During the runtime of the container, all changes such as adding, modifying, or deleting files, will be stored in that writable layer. When the container is stopped, the writable layer will be preserved, and by restarting the container, it can access the same writable layer as it did before. The same goes for exiting the container.
docker run -it --name test4 alpine:latest /bin/sh
We started a test container interactively. Next, inside the container, we ran mkdir -p /home/spring/test/
and touch /home/spring/test/file.txt
, just to create some new directories and files inside the container's filesystem.

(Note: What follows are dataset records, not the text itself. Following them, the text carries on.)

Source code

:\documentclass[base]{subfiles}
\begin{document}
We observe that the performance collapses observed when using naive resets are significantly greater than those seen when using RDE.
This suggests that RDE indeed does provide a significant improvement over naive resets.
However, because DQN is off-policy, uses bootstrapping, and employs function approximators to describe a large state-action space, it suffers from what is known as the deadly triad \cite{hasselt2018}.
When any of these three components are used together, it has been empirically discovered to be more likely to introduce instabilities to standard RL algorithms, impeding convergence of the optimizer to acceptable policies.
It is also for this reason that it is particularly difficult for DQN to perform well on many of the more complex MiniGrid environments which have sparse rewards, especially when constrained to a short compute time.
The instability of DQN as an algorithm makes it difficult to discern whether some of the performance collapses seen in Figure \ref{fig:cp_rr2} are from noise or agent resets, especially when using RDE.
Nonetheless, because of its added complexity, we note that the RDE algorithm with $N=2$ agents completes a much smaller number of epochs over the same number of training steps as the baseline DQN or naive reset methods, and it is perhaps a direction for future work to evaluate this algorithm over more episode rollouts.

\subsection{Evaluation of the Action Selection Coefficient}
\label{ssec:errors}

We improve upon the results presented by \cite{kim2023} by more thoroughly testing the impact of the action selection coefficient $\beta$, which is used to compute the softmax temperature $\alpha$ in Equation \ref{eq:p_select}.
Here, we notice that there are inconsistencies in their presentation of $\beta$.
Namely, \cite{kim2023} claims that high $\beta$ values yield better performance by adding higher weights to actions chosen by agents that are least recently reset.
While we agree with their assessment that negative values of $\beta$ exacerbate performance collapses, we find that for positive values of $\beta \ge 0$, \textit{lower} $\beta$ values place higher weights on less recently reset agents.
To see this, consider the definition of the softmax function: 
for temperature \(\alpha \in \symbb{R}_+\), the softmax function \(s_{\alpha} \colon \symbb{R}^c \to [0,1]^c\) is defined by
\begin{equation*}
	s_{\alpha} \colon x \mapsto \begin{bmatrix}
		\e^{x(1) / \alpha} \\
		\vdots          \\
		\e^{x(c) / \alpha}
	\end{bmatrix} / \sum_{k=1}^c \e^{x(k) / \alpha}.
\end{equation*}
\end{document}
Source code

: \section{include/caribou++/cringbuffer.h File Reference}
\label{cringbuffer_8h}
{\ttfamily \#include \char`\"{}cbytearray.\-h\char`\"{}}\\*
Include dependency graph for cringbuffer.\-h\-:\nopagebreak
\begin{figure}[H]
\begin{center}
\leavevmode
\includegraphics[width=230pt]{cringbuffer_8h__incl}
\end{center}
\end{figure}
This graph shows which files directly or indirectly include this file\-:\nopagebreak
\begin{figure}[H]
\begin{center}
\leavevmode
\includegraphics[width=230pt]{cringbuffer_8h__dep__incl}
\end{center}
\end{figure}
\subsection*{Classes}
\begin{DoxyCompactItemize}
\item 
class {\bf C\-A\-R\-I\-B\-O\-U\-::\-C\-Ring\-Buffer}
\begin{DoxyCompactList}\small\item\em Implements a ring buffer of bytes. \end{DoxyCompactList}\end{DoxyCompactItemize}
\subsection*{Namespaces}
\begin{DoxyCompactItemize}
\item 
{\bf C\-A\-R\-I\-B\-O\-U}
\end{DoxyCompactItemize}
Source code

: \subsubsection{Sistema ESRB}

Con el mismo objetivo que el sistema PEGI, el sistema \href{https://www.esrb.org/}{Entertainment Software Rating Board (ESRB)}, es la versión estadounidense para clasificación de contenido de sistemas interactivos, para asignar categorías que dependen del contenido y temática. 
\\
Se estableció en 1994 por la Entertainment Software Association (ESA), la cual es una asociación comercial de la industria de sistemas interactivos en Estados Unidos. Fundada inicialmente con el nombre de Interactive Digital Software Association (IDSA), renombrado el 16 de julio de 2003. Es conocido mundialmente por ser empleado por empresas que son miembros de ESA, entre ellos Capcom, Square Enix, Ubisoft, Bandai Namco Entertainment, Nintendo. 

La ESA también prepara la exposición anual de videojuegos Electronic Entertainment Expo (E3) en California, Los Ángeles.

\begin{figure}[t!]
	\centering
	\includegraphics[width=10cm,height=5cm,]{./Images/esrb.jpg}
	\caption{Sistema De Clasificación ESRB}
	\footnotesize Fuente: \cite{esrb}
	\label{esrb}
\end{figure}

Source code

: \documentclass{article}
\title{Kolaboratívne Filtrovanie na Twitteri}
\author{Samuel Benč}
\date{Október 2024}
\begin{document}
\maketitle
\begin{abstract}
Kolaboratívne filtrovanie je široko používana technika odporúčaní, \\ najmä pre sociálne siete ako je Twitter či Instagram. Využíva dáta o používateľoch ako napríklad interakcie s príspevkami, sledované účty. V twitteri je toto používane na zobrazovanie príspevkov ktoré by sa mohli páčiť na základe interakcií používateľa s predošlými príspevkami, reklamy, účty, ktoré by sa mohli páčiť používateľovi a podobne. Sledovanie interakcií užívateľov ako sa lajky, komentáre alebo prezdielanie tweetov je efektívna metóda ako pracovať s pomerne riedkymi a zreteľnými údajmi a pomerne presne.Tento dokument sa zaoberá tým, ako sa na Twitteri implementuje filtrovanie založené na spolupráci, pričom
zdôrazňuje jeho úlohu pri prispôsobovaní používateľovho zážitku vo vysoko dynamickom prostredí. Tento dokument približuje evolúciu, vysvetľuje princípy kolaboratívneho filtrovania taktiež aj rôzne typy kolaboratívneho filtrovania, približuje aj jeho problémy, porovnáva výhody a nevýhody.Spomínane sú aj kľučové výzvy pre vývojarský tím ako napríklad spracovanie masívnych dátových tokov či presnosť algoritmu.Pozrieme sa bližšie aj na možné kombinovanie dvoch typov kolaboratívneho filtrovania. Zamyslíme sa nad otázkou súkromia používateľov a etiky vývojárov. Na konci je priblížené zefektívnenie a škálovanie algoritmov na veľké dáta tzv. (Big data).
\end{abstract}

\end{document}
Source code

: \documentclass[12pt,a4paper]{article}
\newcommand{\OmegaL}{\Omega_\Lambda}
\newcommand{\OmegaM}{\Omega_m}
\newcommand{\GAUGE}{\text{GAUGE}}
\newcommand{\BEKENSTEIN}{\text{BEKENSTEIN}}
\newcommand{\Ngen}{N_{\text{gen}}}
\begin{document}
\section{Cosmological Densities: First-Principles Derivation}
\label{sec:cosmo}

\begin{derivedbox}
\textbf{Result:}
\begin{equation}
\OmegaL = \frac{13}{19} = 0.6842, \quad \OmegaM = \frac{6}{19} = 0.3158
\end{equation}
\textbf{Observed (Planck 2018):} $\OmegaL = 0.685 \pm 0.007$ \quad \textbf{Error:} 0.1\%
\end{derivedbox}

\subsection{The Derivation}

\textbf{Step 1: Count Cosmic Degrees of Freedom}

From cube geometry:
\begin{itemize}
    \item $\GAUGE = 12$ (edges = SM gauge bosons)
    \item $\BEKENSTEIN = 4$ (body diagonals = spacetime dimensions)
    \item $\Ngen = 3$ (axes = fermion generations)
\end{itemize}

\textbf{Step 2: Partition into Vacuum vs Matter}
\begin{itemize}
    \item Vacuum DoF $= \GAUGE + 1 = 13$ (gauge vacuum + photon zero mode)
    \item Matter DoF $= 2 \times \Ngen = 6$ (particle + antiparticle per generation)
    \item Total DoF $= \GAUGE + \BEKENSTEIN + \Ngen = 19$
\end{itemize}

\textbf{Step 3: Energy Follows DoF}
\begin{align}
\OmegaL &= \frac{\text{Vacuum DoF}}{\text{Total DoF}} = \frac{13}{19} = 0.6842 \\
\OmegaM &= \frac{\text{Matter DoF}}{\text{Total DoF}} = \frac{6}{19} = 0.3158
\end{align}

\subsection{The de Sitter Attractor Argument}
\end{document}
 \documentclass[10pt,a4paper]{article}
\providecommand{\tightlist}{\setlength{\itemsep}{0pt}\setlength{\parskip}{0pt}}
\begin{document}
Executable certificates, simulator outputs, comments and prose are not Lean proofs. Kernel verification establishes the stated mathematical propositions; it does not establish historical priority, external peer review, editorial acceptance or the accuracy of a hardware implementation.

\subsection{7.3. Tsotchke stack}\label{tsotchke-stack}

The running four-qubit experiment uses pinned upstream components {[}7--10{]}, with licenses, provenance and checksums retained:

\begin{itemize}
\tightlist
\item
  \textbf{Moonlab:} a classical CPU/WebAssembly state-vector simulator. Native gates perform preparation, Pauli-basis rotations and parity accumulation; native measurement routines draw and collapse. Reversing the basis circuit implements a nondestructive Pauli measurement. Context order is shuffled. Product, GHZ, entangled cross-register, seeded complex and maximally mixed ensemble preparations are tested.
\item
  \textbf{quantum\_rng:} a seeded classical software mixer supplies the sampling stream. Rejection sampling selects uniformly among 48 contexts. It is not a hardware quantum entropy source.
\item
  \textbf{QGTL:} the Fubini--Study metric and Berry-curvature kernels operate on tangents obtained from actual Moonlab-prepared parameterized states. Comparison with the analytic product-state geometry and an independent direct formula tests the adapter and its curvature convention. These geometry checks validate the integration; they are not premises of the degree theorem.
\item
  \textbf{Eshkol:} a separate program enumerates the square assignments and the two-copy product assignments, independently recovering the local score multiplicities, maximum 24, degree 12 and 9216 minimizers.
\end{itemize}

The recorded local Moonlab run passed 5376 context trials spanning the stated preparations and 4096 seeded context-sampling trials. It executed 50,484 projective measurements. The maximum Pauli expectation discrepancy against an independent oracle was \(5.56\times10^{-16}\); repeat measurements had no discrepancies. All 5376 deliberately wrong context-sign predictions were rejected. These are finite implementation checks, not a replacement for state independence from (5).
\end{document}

Next, we'll exit the container and when we run docker ps -a
we can observe the state of the test4 container:
c8ccaffd63f0 alpine:latest "/bin/sh" 2 minutes ago Exited (0) 6 seconds ago test4
We can see that the container's state is set to Exited
We start this container again by running docker start -i test4
. Inside the container, we can run ls /home/spring/test/
, which will list the contents of the test directory and show that the file.txt
resides there.
This shows that the writable layer of the container persists even after the container exits and starts again.
But, we can make Docker to automatically clean up the container after it exits, by using the --rm
directive.
docker run --rm -it --name rm-test4 alpine:latest /bin/sh
This container will get deleted as soon as we exit from it. And we can't start it again because its filesystem got removed completely.